LOSS RESERVE AND ADVANCE PREMIUM FUNDING

        The Reinsurers will maintain appropriate reserves with respect to their
share of the Advance Premium and loss reserves ceded and required under the
terms of this Treaty which are reported by the Ceding Company on the Business
Covered of this Treaty.

        During the Term of this Treaty the Reinsurers agree to provide a clean,
irrevocable and unconditional Letter of Credit in favor of the Ceding Company
issued by a bank acceptable to the Ceding Company adjusted to at all times be
equal to the ceded cumulative Ultimate Net Losses outstanding and Advance
Premium ceded hereunder less the Funds Withheld Account balance at such dates.
Such Letter of Credit shall be in the form, amount and with an acceptable NAIC
bank required to allow the Ceding Company to take Full Statutory Credit for
amounts recoverable under this Treaty.

        The Ceding Company also agrees to not make drawings upon the Letter of
Credit provided by the Reinsurers for any purpose other than to reimburse the
Ceding Company for loss settlements due under this Treaty for which one or more
of the Reinsurers are in default by more than seven days and provided that the
Ceding Company shall give the Reinsurers three days written notice prior to
making any drawings.

        The Ceding Company shall reimburse the Reinsurers for annual security
cost equal to 0.50% (zero point five percent) of the amount of the Letter of
Credit issued or maintained hereon as of each December 31st. The Reinsurers
shall request such reimbursement whereupon the Ceding Company shall make payment
by direct wire transfer to the Reinsurers. All such amounts shall not be
deducted from the Funds Withheld Account.

FUNDS WITHHELD TRUST ACCOUNT

        In the event that the Ceding Company experiences any one of the
following circumstances, the Reinsurers may require a Trust Fund, with an
independent bank, to be established for the purposes of collateralizing the
Funds Withheld Account heron:

                                       17
<PAGE>   18

               1.     The Ceding Company's A.M. Best's Rating is downgraded
                      below B+; or

               2.     The Ceding Company's combined statutory capital and
                      surplus falls below $60,000,000 (sixty million dollars);
                      or

               3.     The Ceding Company is acquired or becomes controlled or
                      amalgamated with or has its shares purchased for the
                      purpose of gaining control by any other party.

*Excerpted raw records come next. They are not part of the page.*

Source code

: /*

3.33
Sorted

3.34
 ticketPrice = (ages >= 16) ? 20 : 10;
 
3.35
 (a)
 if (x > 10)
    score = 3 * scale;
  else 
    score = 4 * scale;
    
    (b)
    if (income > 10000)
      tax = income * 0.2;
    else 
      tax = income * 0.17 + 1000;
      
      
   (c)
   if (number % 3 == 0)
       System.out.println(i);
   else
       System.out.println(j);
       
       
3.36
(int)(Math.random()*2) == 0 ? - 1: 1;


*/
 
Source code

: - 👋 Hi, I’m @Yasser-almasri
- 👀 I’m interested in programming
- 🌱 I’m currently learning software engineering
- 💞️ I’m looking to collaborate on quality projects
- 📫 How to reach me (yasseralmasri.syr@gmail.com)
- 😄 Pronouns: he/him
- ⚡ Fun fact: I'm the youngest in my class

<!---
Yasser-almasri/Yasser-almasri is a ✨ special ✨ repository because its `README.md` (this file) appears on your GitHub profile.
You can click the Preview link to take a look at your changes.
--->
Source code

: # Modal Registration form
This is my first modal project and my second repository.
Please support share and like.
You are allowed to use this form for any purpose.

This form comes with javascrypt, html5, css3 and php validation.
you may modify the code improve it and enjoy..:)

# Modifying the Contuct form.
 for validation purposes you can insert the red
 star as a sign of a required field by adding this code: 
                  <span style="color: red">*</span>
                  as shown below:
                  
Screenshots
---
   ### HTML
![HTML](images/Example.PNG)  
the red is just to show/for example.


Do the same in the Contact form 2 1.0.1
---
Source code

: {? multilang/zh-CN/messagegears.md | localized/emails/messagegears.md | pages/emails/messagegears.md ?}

        The Ceding Company shall fully and promptly comply with such request
from the Reinsurers. The Ceding Company shall transfer marketable assets with a
market value equal to the required Funds Withheld Account balance within 30
(thirty) days from the Reinsurers' request to do so. The Ceding Company shall
also transfer additional assets to the Trust Fund, if needed, to maintain the
Trust Fund balance to be equal to the Funds Withheld requirement at each
calendar quarter end including the requisite Interest Credit required hereon.

INSOLVENCY

A.      In the event of the insolvency of the Ceding Company, the reinsurance
        under this Treaty shall be payable by the Reinsurers (on the basis of
        the liability of the Ceding Company) to the Ceding Company or to its
        liquidator, receiver or statutory successor.

B.      It is agreed, however, that the liquidator or receiver or statutory
        successor of the insolvent Ceding Company shall give written notice to
        the Reinsurers of the pendency of a claim against the insolvent Ceding
        Company on the policy or policies reinsured within a reasonable time
        after such claim is filed in the insolvency proceeding and that, during
        the pendency of such claim, the Reinsurers may investigate such claim
        and interpose, at its own expense, in the proceeding where such claim is
        to be adjudicated, any defense or defenses which it may deem available
        to the Ceding Company or its liquidator or receiver or statutory
        successor. Accidental failure to give such notice shall not excuse the
        obligation unless Reinsurers are substantially prejudiced by the failure
        to give such notice. The expense thus incurred by the Reinsurers shall
        be chargeable, subject to court approval, against the insolvent Ceding
        Company as part of the expense of liquidation to the extend of a
        proportionate share of the benefit which may accrue to the Ceding
        Company solely as a result of the defense undertaken by the Reinsurers.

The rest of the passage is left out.